__TASK TO CARRY OUT__.
All of the data below is to be repeated exactly, except for the pictures.

═══ THE INPUT

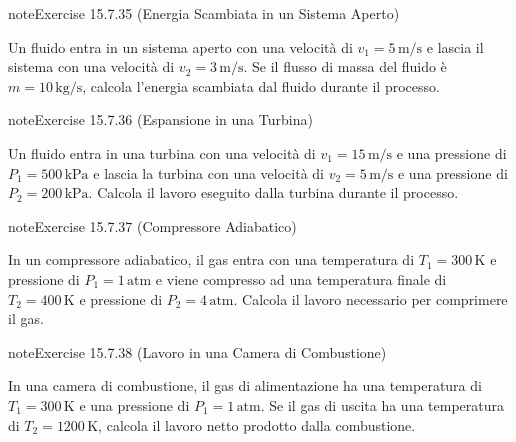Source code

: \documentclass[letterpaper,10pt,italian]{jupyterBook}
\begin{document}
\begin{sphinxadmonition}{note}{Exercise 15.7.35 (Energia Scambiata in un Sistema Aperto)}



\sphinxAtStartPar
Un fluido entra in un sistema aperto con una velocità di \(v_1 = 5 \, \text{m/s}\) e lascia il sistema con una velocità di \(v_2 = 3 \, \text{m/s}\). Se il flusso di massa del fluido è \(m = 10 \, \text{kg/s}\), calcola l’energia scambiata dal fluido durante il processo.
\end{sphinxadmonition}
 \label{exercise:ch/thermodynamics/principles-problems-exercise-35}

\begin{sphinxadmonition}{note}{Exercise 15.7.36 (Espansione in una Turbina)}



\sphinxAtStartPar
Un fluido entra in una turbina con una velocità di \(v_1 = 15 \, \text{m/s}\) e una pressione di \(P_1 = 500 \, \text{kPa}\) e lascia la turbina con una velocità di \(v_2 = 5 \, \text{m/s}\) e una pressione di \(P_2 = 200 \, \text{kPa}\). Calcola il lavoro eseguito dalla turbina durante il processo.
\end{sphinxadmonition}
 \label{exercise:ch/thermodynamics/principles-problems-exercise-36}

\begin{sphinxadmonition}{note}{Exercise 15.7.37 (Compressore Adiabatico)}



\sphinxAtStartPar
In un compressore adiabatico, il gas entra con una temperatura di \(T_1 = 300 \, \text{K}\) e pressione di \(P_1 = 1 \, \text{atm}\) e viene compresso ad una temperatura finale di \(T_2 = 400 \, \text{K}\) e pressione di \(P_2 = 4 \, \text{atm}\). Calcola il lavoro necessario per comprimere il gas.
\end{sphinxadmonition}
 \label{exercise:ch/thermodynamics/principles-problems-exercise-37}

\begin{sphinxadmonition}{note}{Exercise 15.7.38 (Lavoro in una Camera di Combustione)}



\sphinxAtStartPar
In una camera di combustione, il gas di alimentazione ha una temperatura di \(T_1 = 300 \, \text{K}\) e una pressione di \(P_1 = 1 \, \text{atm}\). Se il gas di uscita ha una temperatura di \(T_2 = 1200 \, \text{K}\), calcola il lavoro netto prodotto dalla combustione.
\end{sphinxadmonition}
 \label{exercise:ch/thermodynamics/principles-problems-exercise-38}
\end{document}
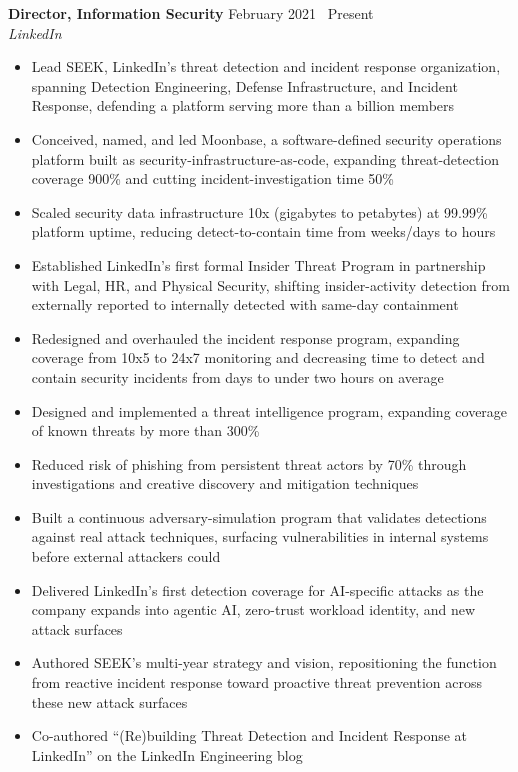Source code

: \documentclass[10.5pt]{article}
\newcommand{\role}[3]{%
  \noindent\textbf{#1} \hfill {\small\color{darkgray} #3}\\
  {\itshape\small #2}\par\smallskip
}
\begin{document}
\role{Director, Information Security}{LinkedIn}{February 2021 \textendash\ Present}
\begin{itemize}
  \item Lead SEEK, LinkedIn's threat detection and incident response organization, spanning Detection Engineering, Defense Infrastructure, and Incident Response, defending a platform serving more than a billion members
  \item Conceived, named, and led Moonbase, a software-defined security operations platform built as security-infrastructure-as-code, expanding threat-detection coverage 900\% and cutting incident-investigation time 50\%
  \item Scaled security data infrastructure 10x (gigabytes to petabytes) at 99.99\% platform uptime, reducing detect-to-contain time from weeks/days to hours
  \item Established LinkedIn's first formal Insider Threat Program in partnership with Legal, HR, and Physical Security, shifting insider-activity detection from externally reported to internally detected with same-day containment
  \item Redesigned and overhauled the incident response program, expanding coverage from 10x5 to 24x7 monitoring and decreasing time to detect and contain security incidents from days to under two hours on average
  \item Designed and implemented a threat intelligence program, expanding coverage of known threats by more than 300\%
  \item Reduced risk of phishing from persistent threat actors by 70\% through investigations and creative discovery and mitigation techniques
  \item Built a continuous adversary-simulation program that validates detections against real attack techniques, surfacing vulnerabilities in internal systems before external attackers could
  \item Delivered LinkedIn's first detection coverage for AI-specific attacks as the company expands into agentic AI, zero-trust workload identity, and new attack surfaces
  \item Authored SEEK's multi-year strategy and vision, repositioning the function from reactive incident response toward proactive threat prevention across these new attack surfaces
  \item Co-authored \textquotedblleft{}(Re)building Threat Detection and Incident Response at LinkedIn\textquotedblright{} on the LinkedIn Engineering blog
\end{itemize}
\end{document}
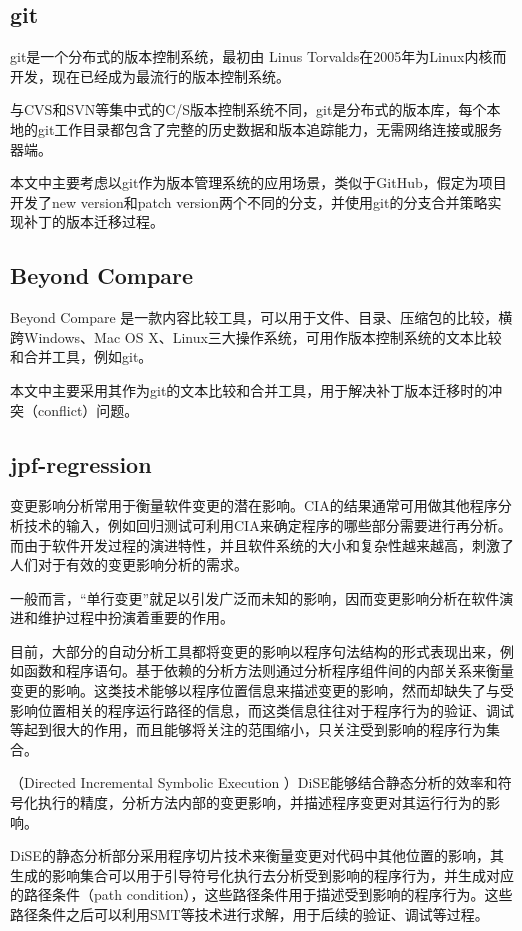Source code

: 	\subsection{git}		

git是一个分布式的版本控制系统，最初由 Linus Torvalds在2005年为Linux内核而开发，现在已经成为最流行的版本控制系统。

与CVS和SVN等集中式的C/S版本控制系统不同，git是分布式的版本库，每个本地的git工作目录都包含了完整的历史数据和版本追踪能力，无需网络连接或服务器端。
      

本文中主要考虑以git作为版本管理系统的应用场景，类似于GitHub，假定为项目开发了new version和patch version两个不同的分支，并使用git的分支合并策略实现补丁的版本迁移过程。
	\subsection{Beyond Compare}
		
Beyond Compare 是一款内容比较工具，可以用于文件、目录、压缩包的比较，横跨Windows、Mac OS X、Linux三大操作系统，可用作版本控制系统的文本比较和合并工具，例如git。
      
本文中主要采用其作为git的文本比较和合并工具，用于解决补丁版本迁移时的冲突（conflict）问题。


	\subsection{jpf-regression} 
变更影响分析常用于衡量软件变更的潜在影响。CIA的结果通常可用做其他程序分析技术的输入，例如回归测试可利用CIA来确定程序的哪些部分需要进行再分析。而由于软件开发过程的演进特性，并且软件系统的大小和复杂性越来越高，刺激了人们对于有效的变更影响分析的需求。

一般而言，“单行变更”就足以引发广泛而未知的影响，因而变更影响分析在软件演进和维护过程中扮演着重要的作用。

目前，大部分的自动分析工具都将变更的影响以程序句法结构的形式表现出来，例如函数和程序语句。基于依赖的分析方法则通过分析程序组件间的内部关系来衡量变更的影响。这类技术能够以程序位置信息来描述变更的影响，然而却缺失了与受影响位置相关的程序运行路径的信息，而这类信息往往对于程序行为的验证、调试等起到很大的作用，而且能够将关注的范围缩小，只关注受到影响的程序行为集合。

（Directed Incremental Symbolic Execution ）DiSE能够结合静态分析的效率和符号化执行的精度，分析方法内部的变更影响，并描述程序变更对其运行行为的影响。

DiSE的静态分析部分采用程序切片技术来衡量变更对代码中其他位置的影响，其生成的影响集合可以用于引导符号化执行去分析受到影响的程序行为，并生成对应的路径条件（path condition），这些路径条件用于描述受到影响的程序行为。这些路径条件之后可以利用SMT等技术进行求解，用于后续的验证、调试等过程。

══════

__SOLUTION FOR THIS PROBLEM__.
Source code

: \documentclass[letterpaper,10pt,italian]{jupyterBook}
\begin{document}
\begin{sphinxadmonition}{note}{Exercise 15.7.35 (Energia Scambiata in un Sistema Aperto)}



\sphinxAtStartPar
Un fluido entra in un sistema aperto con una velocità di \(v_1 = 5 \, \text{m/s}\) e lascia il sistema con una velocità di \(v_2 = 3 \, \text{m/s}\). Se il flusso di massa del fluido è \(m = 10 \, \text{kg/s}\), calcola l’energia scambiata dal fluido durante il processo.
\end{sphinxadmonition}
 \label{exercise:ch/thermodynamics/principles-problems-exercise-35}

\begin{sphinxadmonition}{note}{Exercise 15.7.36 (Espansione in una Turbina)}



\sphinxAtStartPar
Un fluido entra in una turbina con una velocità di \(v_1 = 15 \, \text{m/s}\) e una pressione di \(P_1 = 500 \, \text{kPa}\) e lascia la turbina con una velocità di \(v_2 = 5 \, \text{m/s}\) e una pressione di \(P_2 = 200 \, \text{kPa}\). Calcola il lavoro eseguito dalla turbina durante il processo.
\end{sphinxadmonition}
 \label{exercise:ch/thermodynamics/principles-problems-exercise-36}

\begin{sphinxadmonition}{note}{Exercise 15.7.37 (Compressore Adiabatico)}



\sphinxAtStartPar
In un compressore adiabatico, il gas entra con una temperatura di \(T_1 = 300 \, \text{K}\) e pressione di \(P_1 = 1 \, \text{atm}\) e viene compresso ad una temperatura finale di \(T_2 = 400 \, \text{K}\) e pressione di \(P_2 = 4 \, \text{atm}\). Calcola il lavoro necessario per comprimere il gas.
\end{sphinxadmonition}
 \label{exercise:ch/thermodynamics/principles-problems-exercise-37}

\begin{sphinxadmonition}{note}{Exercise 15.7.38 (Lavoro in una Camera di Combustione)}



\sphinxAtStartPar
In una camera di combustione, il gas di alimentazione ha una temperatura di \(T_1 = 300 \, \text{K}\) e una pressione di \(P_1 = 1 \, \text{atm}\). Se il gas di uscita ha una temperatura di \(T_2 = 1200 \, \text{K}\), calcola il lavoro netto prodotto dalla combustione.
\end{sphinxadmonition}
 \label{exercise:ch/thermodynamics/principles-problems-exercise-38}
\end{document}
Source code

: \documentclass[10.5pt]{article}
\newcommand{\role}[3]{%
  \noindent\textbf{#1} \hfill {\small\color{darkgray} #3}\\
  {\itshape\small #2}\par\smallskip
}
\begin{document}
\role{Director, Information Security}{LinkedIn}{February 2021 \textendash\ Present}
\begin{itemize}
  \item Lead SEEK, LinkedIn's threat detection and incident response organization, spanning Detection Engineering, Defense Infrastructure, and Incident Response, defending a platform serving more than a billion members
  \item Conceived, named, and led Moonbase, a software-defined security operations platform built as security-infrastructure-as-code, expanding threat-detection coverage 900\% and cutting incident-investigation time 50\%
  \item Scaled security data infrastructure 10x (gigabytes to petabytes) at 99.99\% platform uptime, reducing detect-to-contain time from weeks/days to hours
  \item Established LinkedIn's first formal Insider Threat Program in partnership with Legal, HR, and Physical Security, shifting insider-activity detection from externally reported to internally detected with same-day containment
  \item Redesigned and overhauled the incident response program, expanding coverage from 10x5 to 24x7 monitoring and decreasing time to detect and contain security incidents from days to under two hours on average
  \item Designed and implemented a threat intelligence program, expanding coverage of known threats by more than 300\%
  \item Reduced risk of phishing from persistent threat actors by 70\% through investigations and creative discovery and mitigation techniques
  \item Built a continuous adversary-simulation program that validates detections against real attack techniques, surfacing vulnerabilities in internal systems before external attackers could
  \item Delivered LinkedIn's first detection coverage for AI-specific attacks as the company expands into agentic AI, zero-trust workload identity, and new attack surfaces
  \item Authored SEEK's multi-year strategy and vision, repositioning the function from reactive incident response toward proactive threat prevention across these new attack surfaces
  \item Co-authored \textquotedblleft{}(Re)building Threat Detection and Incident Response at LinkedIn\textquotedblright{} on the LinkedIn Engineering blog
\end{itemize}
\end{document}
Source code

: 	\subsection{git}		

git是一个分布式的版本控制系统，最初由 Linus Torvalds在2005年为Linux内核而开发，现在已经成为最流行的版本控制系统。

与CVS和SVN等集中式的C/S版本控制系统不同，git是分布式的版本库，每个本地的git工作目录都包含了完整的历史数据和版本追踪能力，无需网络连接或服务器端。
      

本文中主要考虑以git作为版本管理系统的应用场景，类似于GitHub，假定为项目开发了new version和patch version两个不同的分支，并使用git的分支合并策略实现补丁的版本迁移过程。
	\subsection{Beyond Compare}
		
Beyond Compare 是一款内容比较工具，可以用于文件、目录、压缩包的比较，横跨Windows、Mac OS X、Linux三大操作系统，可用作版本控制系统的文本比较和合并工具，例如git。
      
本文中主要采用其作为git的文本比较和合并工具，用于解决补丁版本迁移时的冲突（conflict）问题。


	\subsection{jpf-regression} 
变更影响分析常用于衡量软件变更的潜在影响。CIA的结果通常可用做其他程序分析技术的输入，例如回归测试可利用CIA来确定程序的哪些部分需要进行再分析。而由于软件开发过程的演进特性，并且软件系统的大小和复杂性越来越高，刺激了人们对于有效的变更影响分析的需求。

一般而言，“单行变更”就足以引发广泛而未知的影响，因而变更影响分析在软件演进和维护过程中扮演着重要的作用。

目前，大部分的自动分析工具都将变更的影响以程序句法结构的形式表现出来，例如函数和程序语句。基于依赖的分析方法则通过分析程序组件间的内部关系来衡量变更的影响。这类技术能够以程序位置信息来描述变更的影响，然而却缺失了与受影响位置相关的程序运行路径的信息，而这类信息往往对于程序行为的验证、调试等起到很大的作用，而且能够将关注的范围缩小，只关注受到影响的程序行为集合。

（Directed Incremental Symbolic Execution ）DiSE能够结合静态分析的效率和符号化执行的精度，分析方法内部的变更影响，并描述程序变更对其运行行为的影响。

DiSE的静态分析部分采用程序切片技术来衡量变更对代码中其他位置的影响，其生成的影响集合可以用于引导符号化执行去分析受到影响的程序行为，并生成对应的路径条件（path condition），这些路径条件用于描述受到影响的程序行为。这些路径条件之后可以利用SMT等技术进行求解，用于后续的验证、调试等过程。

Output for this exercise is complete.